For this exercise, retype the lines from the one that holds "Set up migration" through the one that holds "Discrete-Time Signals: Explore" in the records below, both included, exactly and without pictures.
[[ Records shown, beginning ]]
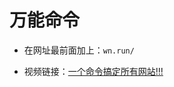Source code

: # 万能命令

- 在网址最前面加上：`wn.run/`

- 视频链接：[一个命令搞定所有网站!!! ](https://mp.weixin.qq.com/s?__biz=Mzg5MTYxODU1MQ==&mid=2247486887&idx=1&sn=0bb76e4ddcaeea2cc4e827bead4ac62e&source=41#wechat_redirect)

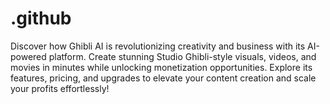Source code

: # .github
Discover how Ghibli AI is revolutionizing creativity and business with its AI-powered platform. Create stunning Studio Ghibli-style visuals, videos, and movies in minutes while unlocking monetization opportunities. Explore its features, pricing, and upgrades to elevate your content creation and scale your profits effortlessly!
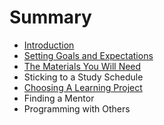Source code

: # Summary

* [Introduction](README.md)
* [Setting Goals and Expectations](setting_goals_and_expectations.md)
* [The Materials You Will Need](the_materials_you_will_need.md)
* Sticking to a Study Schedule
* [Choosing A Learning Project](choosing_a_learning_project.md)
* Finding a Mentor
* Programming with Others


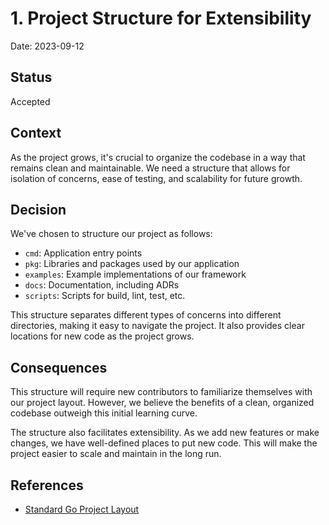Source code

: # 1. Project Structure for Extensibility

Date: 2023-09-12

## Status

Accepted

## Context

As the project grows, it's crucial to organize the codebase in a way that remains clean and maintainable. We need a structure that allows for isolation of concerns, ease of testing, and scalability for future growth.

## Decision

We've chosen to structure our project as follows:

- `cmd`: Application entry points
- `pkg`: Libraries and packages used by our application
- `examples`: Example implementations of our framework
- `docs`: Documentation, including ADRs
- `scripts`: Scripts for build, lint, test, etc.

This structure separates different types of concerns into different directories, making it easy to navigate the project. It also provides clear locations for new code as the project grows.

## Consequences

This structure will require new contributors to familiarize themselves with our project layout. However, we believe the benefits of a clean, organized codebase outweigh this initial learning curve.

The structure also facilitates extensibility. As we add new features or make changes, we have well-defined places to put new code. This will make the project easier to scale and maintain in the long run.

## References

- [Standard Go Project Layout](https://github.com/golang-standards/project-layout)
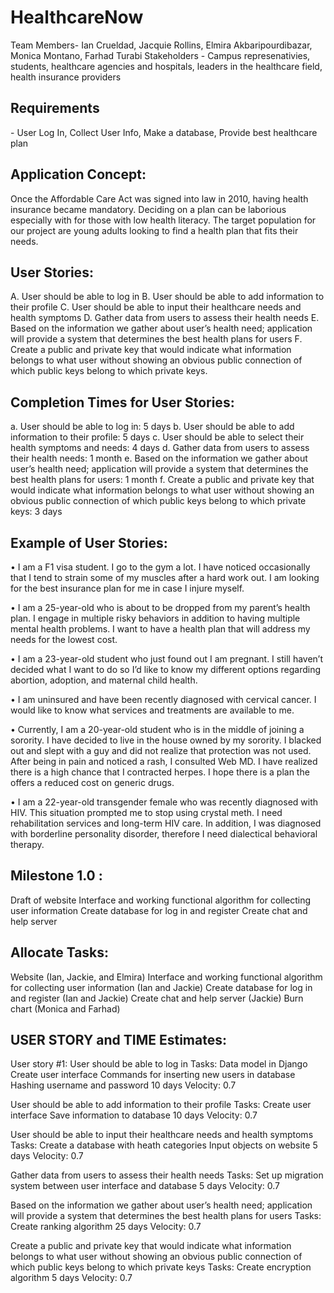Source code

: # HealthcareNow
Team Members- Ian Crueldad, Jacquie Rollins, Elmira Akbaripourdibazar, Monica Montano, Farhad Turabi 
Stakeholders - Campus represenativies, students, healthcare agencies and hospitals, leaders in the healthcare field, health insurance providers


<h2>Requirements</h2> - User Log In, Collect User Info, Make a database, Provide best healthcare plan 


<h2>Application Concept:</h2>
Once the Affordable Care Act was signed into law in 2010, having health insurance became mandatory. Deciding on a plan can be laborious especially with for those with low health literacy. The target population for our project are young adults looking to find a health plan that fits their needs.


<h2>User Stories:</h2>
A.	User should be able to log in
B.	User should be able to add information to their profile
C.	User should be able to input their healthcare needs and health symptoms 
D.	Gather data from users to assess their health needs
E.	Based on the information we gather about user’s health need; application will provide a system that determines the best health plans  for users
F.	Create a public and private key that would indicate what information belongs to what user without showing an obvious public connection of which public keys belong to which private keys. 


<h2>Completion Times for User Stories:</h2> 
a.	User should be able to log in: 5 days
b.	User should be able to add information to their profile: 5 days
c.	User should be able to select their health symptoms and needs:  4 days
d.	Gather data from users to assess their health needs:  1 month
e.	Based on the information we gather about user’s health need; application will provide a system that determines the best health plans for users:  1 month 
f.	Create a public and private key that would indicate what information belongs to what user without showing an obvious public connection of which public keys belong to which private keys: 3 days


<h2>Example of User Stories:</h2> 

•	I am a F1 visa student. I go to the gym a lot. I have noticed occasionally that I tend to strain some of my muscles after a hard work out.  I am looking for the best insurance plan for me in case I injure myself. 

•	I am a 25-year-old who is about to be dropped from my parent’s health plan. I engage in multiple risky behaviors in addition to having multiple mental health problems.  I want to have a health plan that will address my needs for the lowest cost. 

•	I am a 23-year-old student who just found out I am pregnant. I still haven’t decided what I want to do so I’d like to know my different options regarding abortion, adoption, and maternal child health.

•	I am uninsured and have been recently diagnosed with cervical cancer. I would like to know what services and treatments are available to me.

•	Currently, I am a 20-year-old student who is in the middle of joining a sorority. I have decided to live in the house owned by my sorority.  I blacked out and slept with a guy and did not realize that protection was not used. After being in pain and noticed a rash, I consulted Web MD. I have realized there is a high chance that I contracted herpes. I hope there is a plan the offers a reduced cost on generic drugs. 

•	I am a 22-year-old transgender female who was recently diagnosed with HIV. This situation prompted me to stop using crystal meth. I need rehabilitation services and long-term HIV care.  In addition, I was diagnosed with borderline personality disorder, therefore I need dialectical behavioral therapy. 


<h2>Milestone 1.0 :</h2> 
Draft of website  
Interface and working functional algorithm for collecting user information 
Create database for log in and register 
Create chat and help server 


<h2>Allocate Tasks:</h2> 
Website (Ian, Jackie, and Elmira) 
Interface and working functional algorithm for collecting user information (Ian and Jackie) 
Create database for log in and register (Ian and Jackie) 
Create chat and help server (Jackie) 
Burn chart (Monica and Farhad) 


<h2>USER STORY and TIME Estimates:</h2> 
User story #1: User should be able to log in 
Tasks: 
Data model in Django 
Create user interface 
Commands for inserting new users in database 
Hashing username and password 
10 days
Velocity: 0.7

User should be able to add information to their profile 
Tasks: 
Create user interface
Save information to database
10 days 
Velocity: 0.7

User should be able to input their healthcare needs and health symptoms 
Tasks: 
Create a database with heath categories
Input objects on website 
5 days 
Velocity: 0.7

Gather data from users to assess their health needs 
Tasks: 
Set up migration system between user interface and database
5 days 
Velocity: 0.7

Based on the information we gather about user’s health need; application will provide a system that determines the best health plans for users 
Tasks: 
Create ranking algorithm
25 days 
Velocity: 0.7

Create a public and private key that would indicate what information belongs to what user without showing an obvious public connection of which public keys belong to which private keys 
Tasks: 
Create encryption algorithm
5 days 
Velocity: 0.7












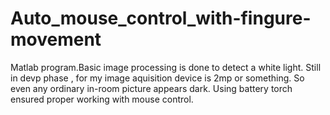 Auto_mouse_control_with-fingure-movement
========================================

Matlab program.Basic image processing is done to detect a white light.
Still in devp phase , for my image aquisition device is 2mp or something.
So even any ordinary in-room picture appears dark.
Using battery torch ensured proper working with mouse control.
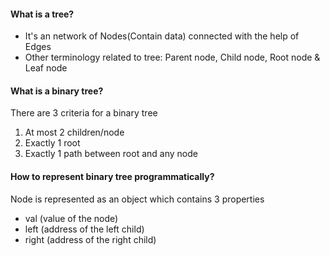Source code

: #### What is a tree?
- It's an network of Nodes(Contain data) connected with the help of Edges 
- Other terminology related to tree: Parent node, Child node, Root node & Leaf node
#### What is a binary tree?
There are 3 criteria for a binary tree
1. At most 2 children/node
2. Exactly 1 root
3. Exactly 1 path between root and any node
#### How to represent binary tree programmatically?
Node is represented as an object which contains 3 properties
- val (value of the node)
- left (address of the left child)
- right (address of the right child)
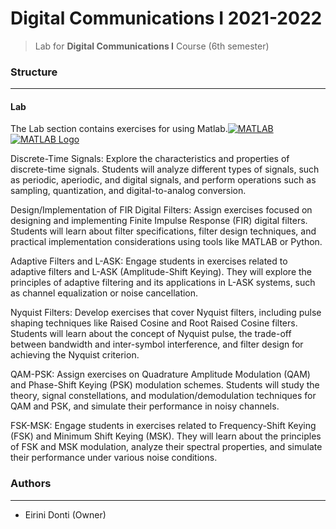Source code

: # Digital Communications I 2021-2022
> Lab for **Digital Communications I** Course (6th semester)

### Structure
---
#### Lab

The Lab section contains exercises for  using Matlab.[![MATLAB](https://img.shields.io/badge/-MATLAB-%230076A8?logo=mathworks&logoColor=white)](https://www.mathworks.com/products/matlab.html) [![MATLAB Logo](https://www.mathworks.com/etc/designs/mathworks/img/logos/matlab_logo.png)](https://www.mathworks.com/products/matlab.html)


Discrete-Time Signals: Explore the characteristics and properties of discrete-time signals. Students will analyze different types of signals, such as periodic, aperiodic, and digital signals, and perform operations such as sampling, quantization, and digital-to-analog conversion.

Design/Implementation of FIR Digital Filters: Assign exercises focused on designing and implementing Finite Impulse Response (FIR) digital filters. Students will learn about filter specifications, filter design techniques, and practical implementation considerations using tools like MATLAB or Python.

Adaptive Filters and L-ASK: Engage students in exercises related to adaptive filters and L-ASK (Amplitude-Shift Keying). They will explore the principles of adaptive filtering and its applications in L-ASK systems, such as channel equalization or noise cancellation.

Nyquist Filters: Develop exercises that cover Nyquist filters, including pulse shaping techniques like Raised Cosine and Root Raised Cosine filters. Students will learn about the concept of Nyquist pulse, the trade-off between bandwidth and inter-symbol interference, and filter design for achieving the Nyquist criterion.

QAM-PSK: Assign exercises on Quadrature Amplitude Modulation (QAM) and Phase-Shift Keying (PSK) modulation schemes. Students will study the theory, signal constellations, and modulation/demodulation techniques for QAM and PSK, and simulate their performance in noisy channels.

FSK-MSK: Engage students in exercises related to Frequency-Shift Keying (FSK) and Minimum Shift Keying (MSK). They will learn about the principles of FSK and MSK modulation, analyze their spectral properties, and simulate their performance under various noise conditions.

### Authors
---

- Eirini Donti (Owner)

<!-- ### License
--- -->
[[ Records shown, end ]]
#### Exercise output
Set up migration system between user interface and database
5 days 
Velocity: 0.7

Based on the information we gather about user’s health need; application will provide a system that determines the best health plans for users 
Tasks: 
Create ranking algorithm
25 days 
Velocity: 0.7

Create a public and private key that would indicate what information belongs to what user without showing an obvious public connection of which public keys belong to which private keys 
Tasks: 
Create encryption algorithm
5 days 
Velocity: 0.7












 Auto_mouse_control_with-fingure-movement
========================================

Matlab program.Basic image processing is done to detect a white light.
Still in devp phase , for my image aquisition device is 2mp or something.
So even any ordinary in-room picture appears dark.
Using battery torch ensured proper working with mouse control.
Source code

: #### What is a tree?
- It's an network of Nodes(Contain data) connected with the help of Edges 
- Other terminology related to tree: Parent node, Child node, Root node & Leaf node
#### What is a binary tree?
There are 3 criteria for a binary tree
1. At most 2 children/node
2. Exactly 1 root
3. Exactly 1 path between root and any node
#### How to represent binary tree programmatically?
Node is represented as an object which contains 3 properties
- val (value of the node)
- left (address of the left child)
- right (address of the right child)
Source code

: # Digital Communications I 2021-2022
> Lab for **Digital Communications I** Course (6th semester)

### Structure
---
#### Lab

The Lab section contains exercises for  using Matlab.[![MATLAB](https://img.shields.io/badge/-MATLAB-%230076A8?logo=mathworks&logoColor=white)](https://www.mathworks.com/products/matlab.html) [![MATLAB Logo](https://www.mathworks.com/etc/designs/mathworks/img/logos/matlab_logo.png)](https://www.mathworks.com/products/matlab.html)


Discrete-Time Signals: Explore the characteristics and properties of discrete-time signals. Students will analyze different types of signals, such as periodic, aperiodic, and digital signals, and perform operations such as sampling, quantization, and digital-to-analog conversion.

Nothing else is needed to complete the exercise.